Ya en la mañana, como a las 7 am, noté que gotas de agua empezaban a resbalar por las ventanas, causando que estas se empañaran e hicieran de mi reflejo, algo borroso.

Me levanté de la silla, y me dirigí hacia la puerta del avión con cansancio.

Tengo hambre.

Sin darme cuenta, me tropecé con la caja que contenía los vinilos. Gruñí y la pateé, me levanté y salí del avión. La lluvia empapó mi piel, mi cabello ahora mojado estaba pegado a mi frente.

Lo peor de todo, es que juraría no sentir el tacto de las gotas de agua en mi piel. Solo podía comprobarlo con mis ojos. Mis inútiles ojos. Jamás verían una maldita luz.

Mis pies me condujeron hacia una máquina dispensadora, localizada en el lado este del aeropuerto. Cuando miré las frituras adentro de esta, suspiré, no me apetecían en lo absoluto.

—Mmm.— escuché a alguien detrás de mí. Me quedé viendo hacia el reflejo creado por la máquina dispensadora, viendo el reflejo de un chico rubio, ojos azules y desorbitados, una sonrisa cansada trazaba por su pálido rostro.

—¿Qué?— Mi cuerpo se dirigió hacia él. De vez en cuando mi boca logra decir una que otra palabra, pero a veces puede llegar a ser muy improbable.

El chico enfrente mío, ya lo había visto antes, un cadáver más del montón. Tenía una chaqueta anaranjada algo densa rodeando sus caderas y una playera blanca y ligeramente suelta, manchada de sangre seca.

—¿Hambre?— Dijo, lentamente, en un tono de pregunta, sus ojos desorbitados miraban hacia mi dirección, supongo que este marica me está invitando a comer, ¿no?

—Marica.— Respondí cortante, de forma tajante. Ese cadáver, por muy muerto que esté, debe entender que yo no soy gay, carajo.

Ese marica se dio la vuelta y me dejó con las palabras en la boca, lo miré desconcertado y sentí una punzada en mi pecho. Necesitaba buscar comida, rápido. Así que lo seguí.

Aunque nosotros, los muertos, no nos podamos comunicar con tanta facilidad compartimos el mismo gusto por la comida.

Íbamos todos en grupo. Cuando empecé a seguir al chico de cabellos dorados, este se dirigió hacia un grupo de idiotas que parecían querer cerebros también, ¿quién podría resistirse a devorar tal delicia? Oh ya sé, los humanos, ¡Que me chupen las bolas! Pero bueno, más para mí.

No voy a negarlo, siento una sensación extraña en mi pecho cuando veo a otros muertos comiendo cerebros. Quisiera poder despedazarlos. Meterlos en un búnker y desintegrar cada célula muerta de sus inservibles y podridos cuerpos.

No me molesta que erradiquen humanos, eso me tiene sin cuidado, pero me rompe las bolas que se coman mi comida. Es mi comida y esos idiotas deben respetar mi autoridad.
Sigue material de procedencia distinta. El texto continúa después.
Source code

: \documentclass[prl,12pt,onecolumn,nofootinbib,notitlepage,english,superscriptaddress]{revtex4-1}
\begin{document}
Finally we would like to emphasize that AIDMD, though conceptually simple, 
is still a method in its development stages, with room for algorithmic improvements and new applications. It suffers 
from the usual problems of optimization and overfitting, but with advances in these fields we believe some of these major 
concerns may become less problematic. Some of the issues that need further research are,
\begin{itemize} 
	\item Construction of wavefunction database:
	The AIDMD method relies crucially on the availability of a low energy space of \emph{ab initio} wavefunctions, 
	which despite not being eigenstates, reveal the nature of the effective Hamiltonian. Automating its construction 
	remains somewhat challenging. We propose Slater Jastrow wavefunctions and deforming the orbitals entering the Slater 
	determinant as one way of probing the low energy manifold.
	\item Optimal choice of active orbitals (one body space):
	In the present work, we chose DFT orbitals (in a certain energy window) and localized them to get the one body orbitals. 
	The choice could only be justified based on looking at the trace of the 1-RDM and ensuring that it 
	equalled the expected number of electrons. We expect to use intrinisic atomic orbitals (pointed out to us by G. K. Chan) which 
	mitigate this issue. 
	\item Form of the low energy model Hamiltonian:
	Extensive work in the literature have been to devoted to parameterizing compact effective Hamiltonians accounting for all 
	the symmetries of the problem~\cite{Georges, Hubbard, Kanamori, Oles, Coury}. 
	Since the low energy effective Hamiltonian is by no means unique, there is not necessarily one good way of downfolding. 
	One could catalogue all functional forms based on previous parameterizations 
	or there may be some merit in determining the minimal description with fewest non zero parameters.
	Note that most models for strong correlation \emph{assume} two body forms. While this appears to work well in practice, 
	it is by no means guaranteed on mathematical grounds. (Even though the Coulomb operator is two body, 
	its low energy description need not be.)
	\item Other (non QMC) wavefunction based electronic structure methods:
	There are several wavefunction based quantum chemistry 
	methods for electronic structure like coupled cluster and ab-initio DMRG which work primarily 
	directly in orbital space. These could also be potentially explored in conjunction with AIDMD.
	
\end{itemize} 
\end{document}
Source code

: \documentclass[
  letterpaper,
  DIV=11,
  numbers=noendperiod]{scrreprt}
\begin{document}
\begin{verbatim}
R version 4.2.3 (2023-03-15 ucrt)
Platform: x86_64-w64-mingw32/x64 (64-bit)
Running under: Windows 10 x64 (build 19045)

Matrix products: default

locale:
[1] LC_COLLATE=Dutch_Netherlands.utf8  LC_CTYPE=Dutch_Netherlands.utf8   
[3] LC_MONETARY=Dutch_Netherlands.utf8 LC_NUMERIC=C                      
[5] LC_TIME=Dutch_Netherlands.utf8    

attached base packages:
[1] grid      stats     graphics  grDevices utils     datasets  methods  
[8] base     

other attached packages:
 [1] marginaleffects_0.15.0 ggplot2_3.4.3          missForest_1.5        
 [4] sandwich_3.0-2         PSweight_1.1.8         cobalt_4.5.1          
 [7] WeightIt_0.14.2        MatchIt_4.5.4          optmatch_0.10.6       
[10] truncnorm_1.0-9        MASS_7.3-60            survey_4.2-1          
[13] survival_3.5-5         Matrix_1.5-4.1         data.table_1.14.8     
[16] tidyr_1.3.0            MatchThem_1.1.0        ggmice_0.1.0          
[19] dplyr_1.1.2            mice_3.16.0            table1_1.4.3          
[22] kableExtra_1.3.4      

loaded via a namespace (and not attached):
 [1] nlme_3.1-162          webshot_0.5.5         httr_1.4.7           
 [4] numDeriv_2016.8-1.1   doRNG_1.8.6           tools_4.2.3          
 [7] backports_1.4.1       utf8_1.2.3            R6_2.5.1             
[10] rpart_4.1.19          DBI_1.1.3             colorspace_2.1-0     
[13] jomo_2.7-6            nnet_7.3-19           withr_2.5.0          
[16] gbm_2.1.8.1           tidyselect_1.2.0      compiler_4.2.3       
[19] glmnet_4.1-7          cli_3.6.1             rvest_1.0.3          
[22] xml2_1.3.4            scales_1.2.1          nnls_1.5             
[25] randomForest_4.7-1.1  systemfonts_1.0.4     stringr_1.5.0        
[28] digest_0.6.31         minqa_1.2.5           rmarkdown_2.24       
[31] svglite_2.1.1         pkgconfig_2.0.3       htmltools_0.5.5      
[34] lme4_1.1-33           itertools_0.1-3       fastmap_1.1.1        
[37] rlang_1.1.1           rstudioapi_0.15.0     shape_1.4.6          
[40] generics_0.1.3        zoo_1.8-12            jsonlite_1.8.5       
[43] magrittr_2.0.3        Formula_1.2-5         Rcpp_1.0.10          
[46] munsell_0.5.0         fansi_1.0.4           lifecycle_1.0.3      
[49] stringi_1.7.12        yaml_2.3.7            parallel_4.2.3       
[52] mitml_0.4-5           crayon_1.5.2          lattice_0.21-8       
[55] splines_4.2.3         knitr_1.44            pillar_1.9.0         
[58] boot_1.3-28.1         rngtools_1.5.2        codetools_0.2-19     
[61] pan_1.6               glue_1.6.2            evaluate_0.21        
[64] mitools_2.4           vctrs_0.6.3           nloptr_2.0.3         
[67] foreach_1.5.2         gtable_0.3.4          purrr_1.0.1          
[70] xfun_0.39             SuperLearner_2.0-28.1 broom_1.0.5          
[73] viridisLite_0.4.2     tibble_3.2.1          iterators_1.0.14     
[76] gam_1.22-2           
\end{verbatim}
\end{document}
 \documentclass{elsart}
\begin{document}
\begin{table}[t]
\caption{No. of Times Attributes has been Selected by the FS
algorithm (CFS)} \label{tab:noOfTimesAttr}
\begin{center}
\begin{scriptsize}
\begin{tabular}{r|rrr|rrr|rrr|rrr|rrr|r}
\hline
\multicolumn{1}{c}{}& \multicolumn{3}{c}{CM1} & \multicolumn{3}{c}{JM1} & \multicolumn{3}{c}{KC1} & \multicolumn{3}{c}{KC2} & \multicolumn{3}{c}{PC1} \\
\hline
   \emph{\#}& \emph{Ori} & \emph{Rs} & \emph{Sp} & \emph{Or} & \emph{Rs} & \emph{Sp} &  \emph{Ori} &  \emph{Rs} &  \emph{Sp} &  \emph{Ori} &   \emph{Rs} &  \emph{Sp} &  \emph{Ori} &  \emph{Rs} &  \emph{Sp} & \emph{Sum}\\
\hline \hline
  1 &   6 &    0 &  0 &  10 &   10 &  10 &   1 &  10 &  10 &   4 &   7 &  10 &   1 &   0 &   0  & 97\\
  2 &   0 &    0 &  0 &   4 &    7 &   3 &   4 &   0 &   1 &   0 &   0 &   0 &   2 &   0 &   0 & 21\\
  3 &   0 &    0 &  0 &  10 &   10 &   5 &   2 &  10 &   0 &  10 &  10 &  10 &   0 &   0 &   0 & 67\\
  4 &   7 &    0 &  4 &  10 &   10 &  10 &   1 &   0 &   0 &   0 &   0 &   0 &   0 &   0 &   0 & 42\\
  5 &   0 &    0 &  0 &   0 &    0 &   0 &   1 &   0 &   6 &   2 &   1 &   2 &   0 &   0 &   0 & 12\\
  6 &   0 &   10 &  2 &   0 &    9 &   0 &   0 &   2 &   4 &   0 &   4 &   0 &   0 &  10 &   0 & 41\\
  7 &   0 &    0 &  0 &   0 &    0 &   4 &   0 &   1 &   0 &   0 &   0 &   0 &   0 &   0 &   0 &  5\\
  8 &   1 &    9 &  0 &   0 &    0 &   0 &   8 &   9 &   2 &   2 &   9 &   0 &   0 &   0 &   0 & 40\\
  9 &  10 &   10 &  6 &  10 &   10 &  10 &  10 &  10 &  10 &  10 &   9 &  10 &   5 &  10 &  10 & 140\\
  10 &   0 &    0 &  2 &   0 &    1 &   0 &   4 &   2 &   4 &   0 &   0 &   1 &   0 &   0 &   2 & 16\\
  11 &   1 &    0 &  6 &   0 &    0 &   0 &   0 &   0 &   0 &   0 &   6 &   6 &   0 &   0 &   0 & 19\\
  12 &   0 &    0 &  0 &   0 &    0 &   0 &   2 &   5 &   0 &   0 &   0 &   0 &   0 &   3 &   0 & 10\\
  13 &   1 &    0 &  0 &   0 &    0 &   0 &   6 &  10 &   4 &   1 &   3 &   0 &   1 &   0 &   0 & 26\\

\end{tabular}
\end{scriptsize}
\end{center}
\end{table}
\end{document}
La lluvia aún estaba presente, pero no me es completamente molesta, ya que no parecía ser muy severa. Sin embargo, no es como que nos importe mucho estar bajo la lluvia. Es irrelevante, pues no nos enfermamos.

Ver que empezaron a dirigirse a un lugar, me sacó de mis pensamientos. Caminábamos lento, a un paso muerto. Creo que tomaremos un siglo para siquiera caminar un metro. Íbamos por un camino desierto, no había ni un rastro de vida, ni siquiera la de los cuervos. Luego de un rato, ya estábamos en una zona algo urbana, en una calle algo estrecha y silenciosa a ser por nuestros gruñidos leves o pisadas. Está era una de las zonas urbanas que han sido deshabitadas por los humanos, ya que ellos ahora viven adentro de unas paredes que prohiben la entrada de los zombis, como usualmente nos llaman.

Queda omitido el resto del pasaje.